:: EXCERPTED RECORDS ::
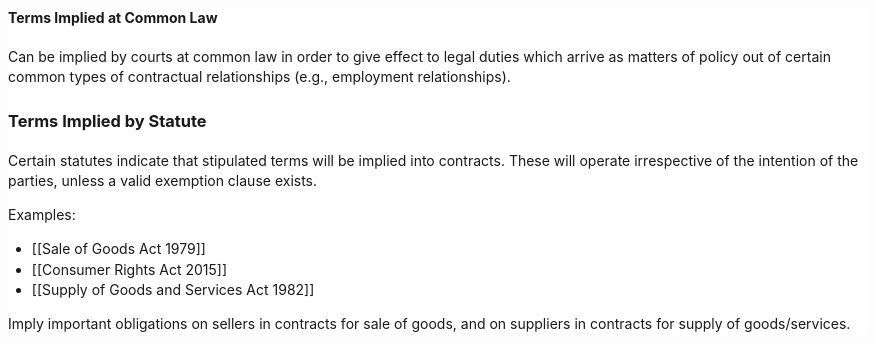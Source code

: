 #### Terms Implied at Common Law

Can be implied by courts at common law in order to give effect to legal duties which arrive as matters of policy out of certain common types of contractual relationships (e.g., employment relationships).

### Terms Implied by Statute

Certain statutes indicate that stipulated terms will be implied into contracts. These will operate irrespective of the intention of the parties, unless a valid exemption clause exists.

Examples:

- [[Sale of Goods Act 1979]]
- [[Consumer Rights Act 2015]]
- [[Supply of Goods and Services Act 1982]]

Imply important obligations on sellers in contracts for sale of goods, and on suppliers in contracts for supply of goods/services.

:: WORK TASK ::
Leaving the pictures out, print every line of the listing exactly.

:: ANSWER FOR THIS EXERCISE ::
Source code

: #### Terms Implied at Common Law

Can be implied by courts at common law in order to give effect to legal duties which arrive as matters of policy out of certain common types of contractual relationships (e.g., employment relationships).

### Terms Implied by Statute

Certain statutes indicate that stipulated terms will be implied into contracts. These will operate irrespective of the intention of the parties, unless a valid exemption clause exists.

Examples:

- [[Sale of Goods Act 1979]]
- [[Consumer Rights Act 2015]]
- [[Supply of Goods and Services Act 1982]]

Imply important obligations on sellers in contracts for sale of goods, and on suppliers in contracts for supply of goods/services.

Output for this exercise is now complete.